» **Your assignment**
Locate all lines in the data below that hold "parameter" and show them.

» **Records for this exercise**
········
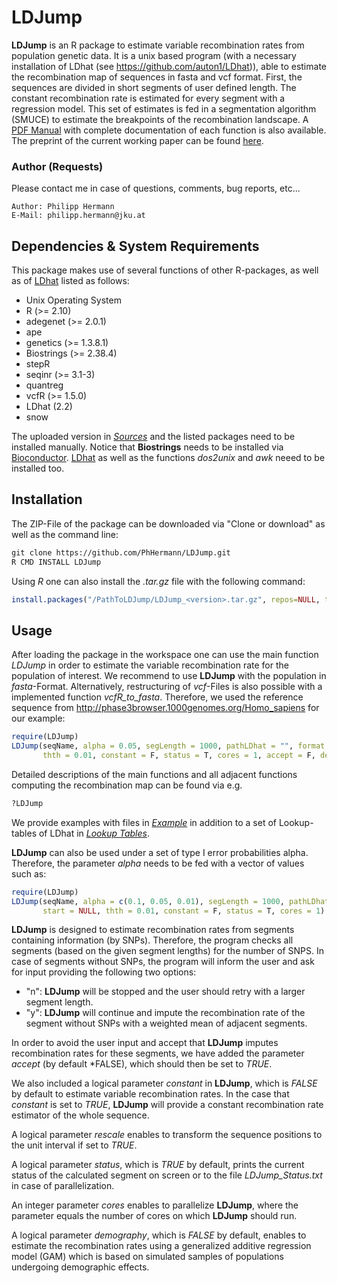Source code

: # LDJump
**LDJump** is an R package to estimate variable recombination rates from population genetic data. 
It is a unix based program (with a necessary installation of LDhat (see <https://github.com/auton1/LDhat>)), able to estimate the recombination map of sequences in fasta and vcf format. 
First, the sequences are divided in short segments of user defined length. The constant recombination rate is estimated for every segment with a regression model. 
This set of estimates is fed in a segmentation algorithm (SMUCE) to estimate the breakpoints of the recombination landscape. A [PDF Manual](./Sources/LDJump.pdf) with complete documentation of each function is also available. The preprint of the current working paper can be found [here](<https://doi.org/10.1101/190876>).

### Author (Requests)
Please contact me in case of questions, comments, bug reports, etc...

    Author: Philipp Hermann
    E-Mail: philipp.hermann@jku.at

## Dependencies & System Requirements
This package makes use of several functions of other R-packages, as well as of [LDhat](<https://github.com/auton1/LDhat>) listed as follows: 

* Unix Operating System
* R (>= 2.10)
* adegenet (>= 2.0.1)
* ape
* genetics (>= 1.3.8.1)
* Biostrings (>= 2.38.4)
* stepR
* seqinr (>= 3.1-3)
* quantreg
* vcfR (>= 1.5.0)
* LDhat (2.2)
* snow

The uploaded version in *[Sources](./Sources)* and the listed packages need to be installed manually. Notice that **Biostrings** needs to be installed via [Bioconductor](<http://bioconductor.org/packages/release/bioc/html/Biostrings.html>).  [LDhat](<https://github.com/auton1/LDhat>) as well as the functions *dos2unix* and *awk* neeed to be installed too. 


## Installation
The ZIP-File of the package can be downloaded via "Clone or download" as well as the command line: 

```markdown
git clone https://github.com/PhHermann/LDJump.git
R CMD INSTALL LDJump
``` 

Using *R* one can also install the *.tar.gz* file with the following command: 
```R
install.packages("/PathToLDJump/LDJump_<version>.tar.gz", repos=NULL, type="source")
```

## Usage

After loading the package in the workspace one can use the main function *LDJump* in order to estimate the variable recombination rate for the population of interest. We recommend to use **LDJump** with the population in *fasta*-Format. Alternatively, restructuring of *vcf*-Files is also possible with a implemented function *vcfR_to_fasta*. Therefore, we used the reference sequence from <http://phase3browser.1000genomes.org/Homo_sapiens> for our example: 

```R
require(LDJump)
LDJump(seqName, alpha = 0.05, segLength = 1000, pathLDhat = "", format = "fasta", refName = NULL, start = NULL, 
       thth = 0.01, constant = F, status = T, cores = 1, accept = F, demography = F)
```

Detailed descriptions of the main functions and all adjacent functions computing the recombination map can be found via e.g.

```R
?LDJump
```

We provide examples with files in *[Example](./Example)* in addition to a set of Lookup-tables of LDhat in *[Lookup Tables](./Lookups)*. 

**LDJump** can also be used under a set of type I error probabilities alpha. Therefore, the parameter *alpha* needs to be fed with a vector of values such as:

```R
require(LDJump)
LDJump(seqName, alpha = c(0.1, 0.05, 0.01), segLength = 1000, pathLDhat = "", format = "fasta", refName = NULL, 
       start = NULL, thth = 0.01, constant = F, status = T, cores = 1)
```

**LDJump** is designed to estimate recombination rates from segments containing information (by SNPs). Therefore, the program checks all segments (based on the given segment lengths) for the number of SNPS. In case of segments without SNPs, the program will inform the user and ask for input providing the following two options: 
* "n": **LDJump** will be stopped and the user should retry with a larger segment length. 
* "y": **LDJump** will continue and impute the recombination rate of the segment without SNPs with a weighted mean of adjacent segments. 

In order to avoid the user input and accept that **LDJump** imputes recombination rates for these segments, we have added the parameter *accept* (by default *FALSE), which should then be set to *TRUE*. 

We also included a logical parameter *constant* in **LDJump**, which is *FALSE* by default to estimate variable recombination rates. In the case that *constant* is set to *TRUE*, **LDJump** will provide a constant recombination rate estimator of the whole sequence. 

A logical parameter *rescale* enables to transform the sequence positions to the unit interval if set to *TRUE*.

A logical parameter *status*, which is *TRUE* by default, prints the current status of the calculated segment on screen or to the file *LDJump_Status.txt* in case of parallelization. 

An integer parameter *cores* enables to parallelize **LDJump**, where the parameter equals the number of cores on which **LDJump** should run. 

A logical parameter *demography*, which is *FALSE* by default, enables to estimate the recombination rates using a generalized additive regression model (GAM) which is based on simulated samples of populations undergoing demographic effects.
········
» **Solved exercise**
**LDJump** can also be used under a set of type I error probabilities alpha. Therefore, the parameter *alpha* needs to be fed with a vector of values such as:
In order to avoid the user input and accept that **LDJump** imputes recombination rates for these segments, we have added the parameter *accept* (by default *FALSE), which should then be set to *TRUE*. 
We also included a logical parameter *constant* in **LDJump**, which is *FALSE* by default to estimate variable recombination rates. In the case that *constant* is set to *TRUE*, **LDJump** will provide a constant recombination rate estimator of the whole sequence. 
A logical parameter *rescale* enables to transform the sequence positions to the unit interval if set to *TRUE*.
A logical parameter *status*, which is *TRUE* by default, prints the current status of the calculated segment on screen or to the file *LDJump_Status.txt* in case of parallelization. 
An integer parameter *cores* enables to parallelize **LDJump**, where the parameter equals the number of cores on which **LDJump** should run. 
A logical parameter *demography*, which is *FALSE* by default, enables to estimate the recombination rates using a generalized additive regression model (GAM) which is based on simulated samples of populations undergoing demographic effects.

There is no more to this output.